Biocompositional and thermodecompositional analysis of South African agro‐waste corncob and husk towards production of biocommodities

Abstract

AbstractBiocompositional and thermodecompositional analyses of locally abundant agro‐wastes of South African corn were evaluated for their potential utilization as biocommodities via thermochemical and bioconversion processing. Corncob of Zea mays Zama star (white) & PAN 6Q‐252 (yellow) hybrid as well as the ear husks of South African sweet corn, Z. mays var. Saccharata were utilized in the beneficiation process. Proximate and elemental analyses were conducted to check for the moisture content, the ash content, the volatile matter, and the elemental composition of the agro‐waste samples.

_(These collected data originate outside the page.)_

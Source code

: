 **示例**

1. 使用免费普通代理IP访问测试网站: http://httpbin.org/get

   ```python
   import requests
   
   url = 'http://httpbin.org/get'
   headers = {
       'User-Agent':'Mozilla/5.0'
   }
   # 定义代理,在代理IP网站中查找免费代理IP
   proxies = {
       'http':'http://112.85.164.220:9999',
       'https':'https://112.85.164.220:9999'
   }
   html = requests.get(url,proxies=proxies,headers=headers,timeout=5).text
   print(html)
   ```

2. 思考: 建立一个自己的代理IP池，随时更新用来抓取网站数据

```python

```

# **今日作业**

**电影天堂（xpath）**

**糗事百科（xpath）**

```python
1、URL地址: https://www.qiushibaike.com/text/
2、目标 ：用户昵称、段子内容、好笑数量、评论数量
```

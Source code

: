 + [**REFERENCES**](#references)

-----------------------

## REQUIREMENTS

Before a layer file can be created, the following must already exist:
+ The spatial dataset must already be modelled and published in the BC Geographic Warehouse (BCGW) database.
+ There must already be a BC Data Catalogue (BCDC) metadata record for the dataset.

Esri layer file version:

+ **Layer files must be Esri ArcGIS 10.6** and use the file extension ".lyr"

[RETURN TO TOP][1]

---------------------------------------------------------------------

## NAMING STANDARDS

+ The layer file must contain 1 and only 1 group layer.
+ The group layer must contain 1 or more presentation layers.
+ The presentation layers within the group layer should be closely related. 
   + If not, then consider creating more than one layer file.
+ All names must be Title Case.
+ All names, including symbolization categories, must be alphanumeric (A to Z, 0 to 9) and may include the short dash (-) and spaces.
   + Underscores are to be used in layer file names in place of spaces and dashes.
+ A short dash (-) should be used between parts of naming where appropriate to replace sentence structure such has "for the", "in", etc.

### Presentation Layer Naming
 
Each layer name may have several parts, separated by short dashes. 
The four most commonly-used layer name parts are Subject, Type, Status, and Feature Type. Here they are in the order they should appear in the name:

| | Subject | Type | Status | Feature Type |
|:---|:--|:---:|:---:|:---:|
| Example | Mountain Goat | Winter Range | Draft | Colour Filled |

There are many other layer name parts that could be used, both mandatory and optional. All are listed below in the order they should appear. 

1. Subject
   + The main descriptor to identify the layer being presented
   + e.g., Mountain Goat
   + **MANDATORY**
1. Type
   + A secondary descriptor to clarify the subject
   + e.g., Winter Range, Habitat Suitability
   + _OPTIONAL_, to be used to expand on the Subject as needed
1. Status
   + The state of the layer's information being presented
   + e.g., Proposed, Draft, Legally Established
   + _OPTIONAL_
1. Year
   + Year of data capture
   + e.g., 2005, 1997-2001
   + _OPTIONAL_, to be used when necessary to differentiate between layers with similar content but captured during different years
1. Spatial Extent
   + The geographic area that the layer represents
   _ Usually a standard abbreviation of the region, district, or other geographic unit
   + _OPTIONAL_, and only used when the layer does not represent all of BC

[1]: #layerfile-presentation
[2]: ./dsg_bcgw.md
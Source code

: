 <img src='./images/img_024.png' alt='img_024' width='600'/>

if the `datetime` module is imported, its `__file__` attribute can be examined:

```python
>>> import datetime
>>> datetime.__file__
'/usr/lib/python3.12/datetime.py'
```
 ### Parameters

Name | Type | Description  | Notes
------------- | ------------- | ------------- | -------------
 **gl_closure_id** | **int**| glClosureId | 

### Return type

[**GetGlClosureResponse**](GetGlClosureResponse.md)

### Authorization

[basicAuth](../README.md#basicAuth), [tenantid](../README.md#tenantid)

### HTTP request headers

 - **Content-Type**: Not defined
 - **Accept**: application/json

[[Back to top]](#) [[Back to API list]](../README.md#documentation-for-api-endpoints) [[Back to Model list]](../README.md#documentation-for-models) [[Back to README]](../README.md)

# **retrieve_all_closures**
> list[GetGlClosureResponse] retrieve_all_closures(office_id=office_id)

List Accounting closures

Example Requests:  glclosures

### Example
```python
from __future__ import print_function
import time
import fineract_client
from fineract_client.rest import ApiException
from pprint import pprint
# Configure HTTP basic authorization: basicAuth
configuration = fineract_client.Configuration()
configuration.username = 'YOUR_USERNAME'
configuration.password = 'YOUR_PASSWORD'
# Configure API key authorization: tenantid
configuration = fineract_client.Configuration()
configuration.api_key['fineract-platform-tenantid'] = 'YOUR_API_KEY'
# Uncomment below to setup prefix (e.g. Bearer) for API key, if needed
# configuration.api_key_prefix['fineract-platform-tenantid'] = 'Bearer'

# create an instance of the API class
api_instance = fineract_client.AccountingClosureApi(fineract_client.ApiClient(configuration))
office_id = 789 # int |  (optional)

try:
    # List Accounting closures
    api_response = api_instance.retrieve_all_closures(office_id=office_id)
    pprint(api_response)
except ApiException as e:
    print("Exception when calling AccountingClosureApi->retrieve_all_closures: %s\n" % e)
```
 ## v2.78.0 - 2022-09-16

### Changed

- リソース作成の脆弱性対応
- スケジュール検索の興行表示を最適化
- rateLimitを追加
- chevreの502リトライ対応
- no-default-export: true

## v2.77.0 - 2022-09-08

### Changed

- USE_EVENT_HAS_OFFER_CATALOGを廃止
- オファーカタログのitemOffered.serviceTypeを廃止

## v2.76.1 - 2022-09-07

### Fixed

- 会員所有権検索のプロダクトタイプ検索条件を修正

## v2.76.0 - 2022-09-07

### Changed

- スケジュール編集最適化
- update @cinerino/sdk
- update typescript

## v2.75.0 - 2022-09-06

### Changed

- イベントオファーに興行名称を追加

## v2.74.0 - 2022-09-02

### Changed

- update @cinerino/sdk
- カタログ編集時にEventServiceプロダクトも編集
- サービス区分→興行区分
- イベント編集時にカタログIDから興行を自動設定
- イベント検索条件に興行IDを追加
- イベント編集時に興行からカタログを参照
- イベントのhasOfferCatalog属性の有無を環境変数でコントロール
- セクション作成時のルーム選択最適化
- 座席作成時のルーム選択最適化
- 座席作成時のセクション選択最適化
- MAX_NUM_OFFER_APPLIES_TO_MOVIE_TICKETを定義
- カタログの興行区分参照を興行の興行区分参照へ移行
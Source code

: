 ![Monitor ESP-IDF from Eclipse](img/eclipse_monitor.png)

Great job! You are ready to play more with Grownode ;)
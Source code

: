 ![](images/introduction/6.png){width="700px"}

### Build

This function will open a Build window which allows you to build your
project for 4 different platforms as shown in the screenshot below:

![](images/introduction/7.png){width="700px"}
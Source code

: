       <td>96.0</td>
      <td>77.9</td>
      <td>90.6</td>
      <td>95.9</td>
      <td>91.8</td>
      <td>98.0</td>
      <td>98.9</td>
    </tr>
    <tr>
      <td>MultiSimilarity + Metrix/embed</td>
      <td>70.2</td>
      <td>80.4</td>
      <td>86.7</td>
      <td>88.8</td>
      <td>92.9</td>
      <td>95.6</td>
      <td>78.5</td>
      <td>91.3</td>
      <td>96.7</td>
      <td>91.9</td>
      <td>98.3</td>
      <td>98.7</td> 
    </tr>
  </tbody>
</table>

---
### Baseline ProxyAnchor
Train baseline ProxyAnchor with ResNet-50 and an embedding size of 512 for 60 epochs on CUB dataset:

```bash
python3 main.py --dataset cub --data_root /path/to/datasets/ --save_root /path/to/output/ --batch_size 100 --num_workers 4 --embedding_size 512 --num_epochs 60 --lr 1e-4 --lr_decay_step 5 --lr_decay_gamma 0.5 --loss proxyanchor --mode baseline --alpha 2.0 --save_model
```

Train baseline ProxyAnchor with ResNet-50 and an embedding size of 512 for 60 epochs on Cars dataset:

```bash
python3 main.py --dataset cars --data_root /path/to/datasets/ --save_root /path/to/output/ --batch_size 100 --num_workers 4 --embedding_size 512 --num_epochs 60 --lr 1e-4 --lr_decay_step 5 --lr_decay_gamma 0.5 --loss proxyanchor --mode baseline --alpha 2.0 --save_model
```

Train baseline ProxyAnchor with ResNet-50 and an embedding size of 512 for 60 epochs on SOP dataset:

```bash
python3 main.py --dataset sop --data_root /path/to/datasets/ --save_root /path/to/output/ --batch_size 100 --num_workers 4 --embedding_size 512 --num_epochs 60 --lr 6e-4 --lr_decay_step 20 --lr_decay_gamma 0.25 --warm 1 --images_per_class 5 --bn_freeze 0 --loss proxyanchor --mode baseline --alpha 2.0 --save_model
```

In addition, the thermal property of the waste, the surface chemistry and the calorific values were investigated using thermogravimetric analysis, Fourier‐transform infrared (FTIR) spectroscopy and bomb calorimetric technique, respectively. Significant amounts of alkali metals (Li, Na, and K) were found in the corn cob samples, and heavy metals such as thorium and uranium were detected in the ear husks, indicating that the biomass might not be suitable for use in thermochemical process. However, a relatively high volatile matter content recorded for the waste samples supports their use in thermochemical process with improved yield per gram of feed. These and other findings such as the high calorific value of the cob samples and the relatively low lignin‐to‐sugar ratio of the waste confirm previous reports regarding their suitability as feedstocks in thermo‐processing and bioprocessing. With the exception of the moisture content in ear husks, the minimal variation in the physicochemical property of the waste samples substantiates their suitability for co‐processing without major upsets in process kinetics. Results of other investigations such as the thermodecompositional behavior of the waste samples and the surface chemistry further shed light on the physicochemical property of the locally sourced lignocellulosic biomass waste samples. © 2017 Curtin University and John Wiley & Sons, Ltd.